SUPPLIED ENTRIES START

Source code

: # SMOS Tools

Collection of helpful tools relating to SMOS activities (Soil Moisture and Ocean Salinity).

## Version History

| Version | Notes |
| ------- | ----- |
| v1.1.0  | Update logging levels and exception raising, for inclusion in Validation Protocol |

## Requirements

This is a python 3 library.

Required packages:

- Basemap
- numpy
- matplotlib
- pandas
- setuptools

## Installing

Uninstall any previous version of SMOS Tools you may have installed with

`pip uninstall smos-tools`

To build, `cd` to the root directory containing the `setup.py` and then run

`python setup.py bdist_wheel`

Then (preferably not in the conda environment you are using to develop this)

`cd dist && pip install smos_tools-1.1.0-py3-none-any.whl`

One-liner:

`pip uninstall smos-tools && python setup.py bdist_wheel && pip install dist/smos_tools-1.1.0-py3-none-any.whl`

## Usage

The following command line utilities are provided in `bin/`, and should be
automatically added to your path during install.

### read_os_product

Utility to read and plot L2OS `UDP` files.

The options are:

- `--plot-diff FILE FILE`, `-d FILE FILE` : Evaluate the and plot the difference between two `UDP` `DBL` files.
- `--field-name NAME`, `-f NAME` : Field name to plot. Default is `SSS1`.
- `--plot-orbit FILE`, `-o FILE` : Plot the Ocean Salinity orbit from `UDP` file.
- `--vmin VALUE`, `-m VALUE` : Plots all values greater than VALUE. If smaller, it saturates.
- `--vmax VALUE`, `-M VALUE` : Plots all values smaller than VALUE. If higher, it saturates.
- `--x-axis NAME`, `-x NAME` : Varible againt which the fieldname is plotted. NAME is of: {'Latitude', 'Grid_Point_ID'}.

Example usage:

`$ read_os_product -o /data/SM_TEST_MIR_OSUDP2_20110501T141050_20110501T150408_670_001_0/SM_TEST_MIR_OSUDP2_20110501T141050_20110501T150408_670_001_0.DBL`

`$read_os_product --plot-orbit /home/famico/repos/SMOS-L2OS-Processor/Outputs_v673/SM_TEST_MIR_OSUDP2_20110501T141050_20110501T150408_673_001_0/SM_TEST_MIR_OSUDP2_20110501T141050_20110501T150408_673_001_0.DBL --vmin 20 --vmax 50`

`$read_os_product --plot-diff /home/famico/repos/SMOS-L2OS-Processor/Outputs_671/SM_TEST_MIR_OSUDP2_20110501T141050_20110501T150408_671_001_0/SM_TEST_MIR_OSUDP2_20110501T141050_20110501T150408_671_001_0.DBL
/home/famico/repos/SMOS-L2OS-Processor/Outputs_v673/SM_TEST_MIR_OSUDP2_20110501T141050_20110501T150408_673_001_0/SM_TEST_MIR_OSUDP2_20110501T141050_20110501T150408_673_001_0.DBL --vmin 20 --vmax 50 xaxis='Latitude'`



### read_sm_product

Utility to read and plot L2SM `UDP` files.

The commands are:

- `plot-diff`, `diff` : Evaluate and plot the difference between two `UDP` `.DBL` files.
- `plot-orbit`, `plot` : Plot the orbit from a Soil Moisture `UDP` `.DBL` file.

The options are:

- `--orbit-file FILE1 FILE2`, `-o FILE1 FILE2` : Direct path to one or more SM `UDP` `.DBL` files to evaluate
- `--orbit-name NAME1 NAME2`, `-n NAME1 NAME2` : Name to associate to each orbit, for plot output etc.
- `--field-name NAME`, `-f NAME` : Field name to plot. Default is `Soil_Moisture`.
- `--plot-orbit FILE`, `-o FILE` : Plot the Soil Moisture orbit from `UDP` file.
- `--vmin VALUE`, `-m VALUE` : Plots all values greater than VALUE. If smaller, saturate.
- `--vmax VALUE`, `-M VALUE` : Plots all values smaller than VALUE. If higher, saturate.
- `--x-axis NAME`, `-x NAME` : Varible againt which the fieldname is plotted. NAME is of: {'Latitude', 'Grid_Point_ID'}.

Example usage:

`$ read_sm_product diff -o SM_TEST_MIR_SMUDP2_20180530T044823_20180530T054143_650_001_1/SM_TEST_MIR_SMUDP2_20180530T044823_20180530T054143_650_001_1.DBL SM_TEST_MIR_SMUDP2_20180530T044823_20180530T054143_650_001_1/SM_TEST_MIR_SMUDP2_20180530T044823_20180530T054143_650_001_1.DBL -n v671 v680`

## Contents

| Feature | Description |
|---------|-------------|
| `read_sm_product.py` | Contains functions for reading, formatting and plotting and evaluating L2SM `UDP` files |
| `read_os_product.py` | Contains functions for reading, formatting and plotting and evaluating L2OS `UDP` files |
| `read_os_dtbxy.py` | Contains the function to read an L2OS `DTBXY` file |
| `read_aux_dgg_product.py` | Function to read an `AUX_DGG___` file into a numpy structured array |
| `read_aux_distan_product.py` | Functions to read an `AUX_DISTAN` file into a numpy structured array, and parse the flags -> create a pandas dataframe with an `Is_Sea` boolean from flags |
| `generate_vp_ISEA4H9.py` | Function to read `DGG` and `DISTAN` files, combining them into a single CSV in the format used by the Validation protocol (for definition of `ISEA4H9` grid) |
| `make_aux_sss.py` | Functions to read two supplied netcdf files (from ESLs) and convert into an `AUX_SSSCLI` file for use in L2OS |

SUPPLIED ENTRIES END

* **WHAT NEEDS TO BE DONE**
From the first line to the last, write out the listing exactly.

* **TASK RESPONSE**
Source code

: # SMOS Tools

Collection of helpful tools relating to SMOS activities (Soil Moisture and Ocean Salinity).

## Version History

| Version | Notes |
| ------- | ----- |
| v1.1.0  | Update logging levels and exception raising, for inclusion in Validation Protocol |

## Requirements

This is a python 3 library.

Required packages:

- Basemap
- numpy
- matplotlib
- pandas
- setuptools

## Installing

Uninstall any previous version of SMOS Tools you may have installed with

`pip uninstall smos-tools`

To build, `cd` to the root directory containing the `setup.py` and then run

`python setup.py bdist_wheel`

Then (preferably not in the conda environment you are using to develop this)

`cd dist && pip install smos_tools-1.1.0-py3-none-any.whl`

One-liner:

`pip uninstall smos-tools && python setup.py bdist_wheel && pip install dist/smos_tools-1.1.0-py3-none-any.whl`

## Usage

The following command line utilities are provided in `bin/`, and should be
automatically added to your path during install.

### read_os_product

Utility to read and plot L2OS `UDP` files.

The options are:

- `--plot-diff FILE FILE`, `-d FILE FILE` : Evaluate the and plot the difference between two `UDP` `DBL` files.
- `--field-name NAME`, `-f NAME` : Field name to plot. Default is `SSS1`.
- `--plot-orbit FILE`, `-o FILE` : Plot the Ocean Salinity orbit from `UDP` file.
- `--vmin VALUE`, `-m VALUE` : Plots all values greater than VALUE. If smaller, it saturates.
- `--vmax VALUE`, `-M VALUE` : Plots all values smaller than VALUE. If higher, it saturates.
- `--x-axis NAME`, `-x NAME` : Varible againt which the fieldname is plotted. NAME is of: {'Latitude', 'Grid_Point_ID'}.

Example usage:

`$ read_os_product -o /data/SM_TEST_MIR_OSUDP2_20110501T141050_20110501T150408_670_001_0/SM_TEST_MIR_OSUDP2_20110501T141050_20110501T150408_670_001_0.DBL`

`$read_os_product --plot-orbit /home/famico/repos/SMOS-L2OS-Processor/Outputs_v673/SM_TEST_MIR_OSUDP2_20110501T141050_20110501T150408_673_001_0/SM_TEST_MIR_OSUDP2_20110501T141050_20110501T150408_673_001_0.DBL --vmin 20 --vmax 50`

`$read_os_product --plot-diff /home/famico/repos/SMOS-L2OS-Processor/Outputs_671/SM_TEST_MIR_OSUDP2_20110501T141050_20110501T150408_671_001_0/SM_TEST_MIR_OSUDP2_20110501T141050_20110501T150408_671_001_0.DBL
/home/famico/repos/SMOS-L2OS-Processor/Outputs_v673/SM_TEST_MIR_OSUDP2_20110501T141050_20110501T150408_673_001_0/SM_TEST_MIR_OSUDP2_20110501T141050_20110501T150408_673_001_0.DBL --vmin 20 --vmax 50 xaxis='Latitude'`



### read_sm_product

Utility to read and plot L2SM `UDP` files.

The commands are:

- `plot-diff`, `diff` : Evaluate and plot the difference between two `UDP` `.DBL` files.
- `plot-orbit`, `plot` : Plot the orbit from a Soil Moisture `UDP` `.DBL` file.

The options are:

- `--orbit-file FILE1 FILE2`, `-o FILE1 FILE2` : Direct path to one or more SM `UDP` `.DBL` files to evaluate
- `--orbit-name NAME1 NAME2`, `-n NAME1 NAME2` : Name to associate to each orbit, for plot output etc.
- `--field-name NAME`, `-f NAME` : Field name to plot. Default is `Soil_Moisture`.
- `--plot-orbit FILE`, `-o FILE` : Plot the Soil Moisture orbit from `UDP` file.
- `--vmin VALUE`, `-m VALUE` : Plots all values greater than VALUE. If smaller, saturate.
- `--vmax VALUE`, `-M VALUE` : Plots all values smaller than VALUE. If higher, saturate.
- `--x-axis NAME`, `-x NAME` : Varible againt which the fieldname is plotted. NAME is of: {'Latitude', 'Grid_Point_ID'}.

Example usage:

`$ read_sm_product diff -o SM_TEST_MIR_SMUDP2_20180530T044823_20180530T054143_650_001_1/SM_TEST_MIR_SMUDP2_20180530T044823_20180530T054143_650_001_1.DBL SM_TEST_MIR_SMUDP2_20180530T044823_20180530T054143_650_001_1/SM_TEST_MIR_SMUDP2_20180530T044823_20180530T054143_650_001_1.DBL -n v671 v680`

## Contents

| Feature | Description |
|---------|-------------|
| `read_sm_product.py` | Contains functions for reading, formatting and plotting and evaluating L2SM `UDP` files |
| `read_os_product.py` | Contains functions for reading, formatting and plotting and evaluating L2OS `UDP` files |
| `read_os_dtbxy.py` | Contains the function to read an L2OS `DTBXY` file |
| `read_aux_dgg_product.py` | Function to read an `AUX_DGG___` file into a numpy structured array |
| `read_aux_distan_product.py` | Functions to read an `AUX_DISTAN` file into a numpy structured array, and parse the flags -> create a pandas dataframe with an `Is_Sea` boolean from flags |
| `generate_vp_ISEA4H9.py` | Function to read `DGG` and `DISTAN` files, combining them into a single CSV in the format used by the Validation protocol (for definition of `ISEA4H9` grid) |
| `make_aux_sss.py` | Functions to read two supplied netcdf files (from ESLs) and convert into an `AUX_SSSCLI` file for use in L2OS |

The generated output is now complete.